Second-level (or lower-level, depending on the established parent hierarchy) domain names are often created based on the name of a company (e.g., bbc.co.uk), product or service (e.g. hotmail.com). Below these levels, the next domain name component has been used to designate a particular host server. Therefore, ftp.example.com might be an FTP server, www.example.com would be a World Wide Web server, and mail.example.com could be an email server, each intended to perform only the implied function. Modern technology allows multiple physical servers with either different (cf. load balancing) or even identical addresses (cf. anycast) to serve a single hostname or domain name, or multiple domain names to be served by a single computer. The latter is very popular in Web hosting service centers, where service providers host the websites of many organizations on just a few servers.

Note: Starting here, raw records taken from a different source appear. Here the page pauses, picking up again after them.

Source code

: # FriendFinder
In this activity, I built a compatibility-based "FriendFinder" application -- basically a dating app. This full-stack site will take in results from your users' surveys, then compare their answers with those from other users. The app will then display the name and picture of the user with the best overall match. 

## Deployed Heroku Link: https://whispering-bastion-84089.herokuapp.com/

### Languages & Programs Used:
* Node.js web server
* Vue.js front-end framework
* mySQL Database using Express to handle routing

Hostt is a just-launched free web hosting company that includes domain name purchasing and registration. They've a suite of offerings, such as one where you'll pay $13.99 per year for domain names with extensions that include .com, .net, .org, .us, .biz, and .info., but have unlimited bandwidth, web space, sub-domains, parked domains, sub-domains and email accounts, among other things. Like HostGator, they include domain locking and automatic renewal, along with a user-friendly management portal (which, believe me, is pretty rare) and 24/7 technical support. This isn't a bad price considering the amount you get, and their $3.95 and $5.95 a month packages both offer fairly balanced domain-inclusive packages.
Under no circumstances should you pay more to transfer a name than to get a new one. Check what the transfer will require. Does the new service handle the task completely? Or do you have to go into your current registrar's site and change the technical details manually? Finally, check the transfer policy of the registrar before registering your domain name.

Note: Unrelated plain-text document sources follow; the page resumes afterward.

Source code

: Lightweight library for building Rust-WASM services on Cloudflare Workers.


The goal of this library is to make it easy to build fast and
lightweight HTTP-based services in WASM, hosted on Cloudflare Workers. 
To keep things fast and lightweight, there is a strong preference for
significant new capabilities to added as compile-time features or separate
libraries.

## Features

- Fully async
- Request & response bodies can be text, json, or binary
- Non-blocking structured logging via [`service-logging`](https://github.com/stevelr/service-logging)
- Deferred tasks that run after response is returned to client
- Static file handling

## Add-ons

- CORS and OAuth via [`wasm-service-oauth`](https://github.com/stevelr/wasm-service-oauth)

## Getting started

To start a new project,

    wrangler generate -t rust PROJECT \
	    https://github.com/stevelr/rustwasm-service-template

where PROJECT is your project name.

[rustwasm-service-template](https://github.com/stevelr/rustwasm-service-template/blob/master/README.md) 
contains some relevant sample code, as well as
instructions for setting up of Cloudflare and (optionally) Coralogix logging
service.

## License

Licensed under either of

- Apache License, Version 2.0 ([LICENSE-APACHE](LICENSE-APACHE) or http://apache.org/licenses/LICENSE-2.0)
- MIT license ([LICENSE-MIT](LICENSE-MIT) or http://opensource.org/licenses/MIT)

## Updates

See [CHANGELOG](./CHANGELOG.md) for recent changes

Just because a domain has expired, doesn’t mean it has to be kicked to the curb immediately. It is worth considering turning the internet address into a parked domain for a certain period of time in order to generate advertising revenue. This allows domain owners to bide their time and come up with a new web project for the domain or to find a suitable buyer.
Don’t get discouraged in your domain name search if what you’re looking for is already taken. We have a couple of ways for dealing with such a situation. You can try our Domain Buy Service, where we negotiate acquiring the domain from its current owner. We also offer a Domain Backorder service, where you purchase a backorder credit to give you a chance to get the domain when it goes into auction.

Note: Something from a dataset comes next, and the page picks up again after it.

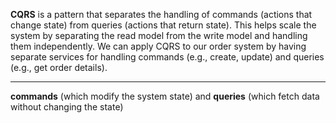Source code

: **CQRS** is a pattern that separates the handling of commands (actions that change state) from queries (actions that return state). This helps scale the system by separating the read model from the write model and handling them independently. We can apply CQRS to our order system by having separate services for handling commands (e.g., create, update) and queries (e.g., get order details).


---

**commands** (which modify the system state) and **queries** (which fetch data without changing the state)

Domain names are organized in subordinate levels (subdomains) of the DNS root domain, which is nameless. The first-level set of domain names are the top-level domains (TLDs), including the generic top-level domains (gTLDs), such as the prominent domains com, info, net, edu, and org, and the country code top-level domains (ccTLDs). Below these top-level domains in the DNS hierarchy are the second-level and third-level domain names that are typically open for reservation by end-users who wish to connect local area networks to the Internet, create other publicly accessible Internet resources or run web sites.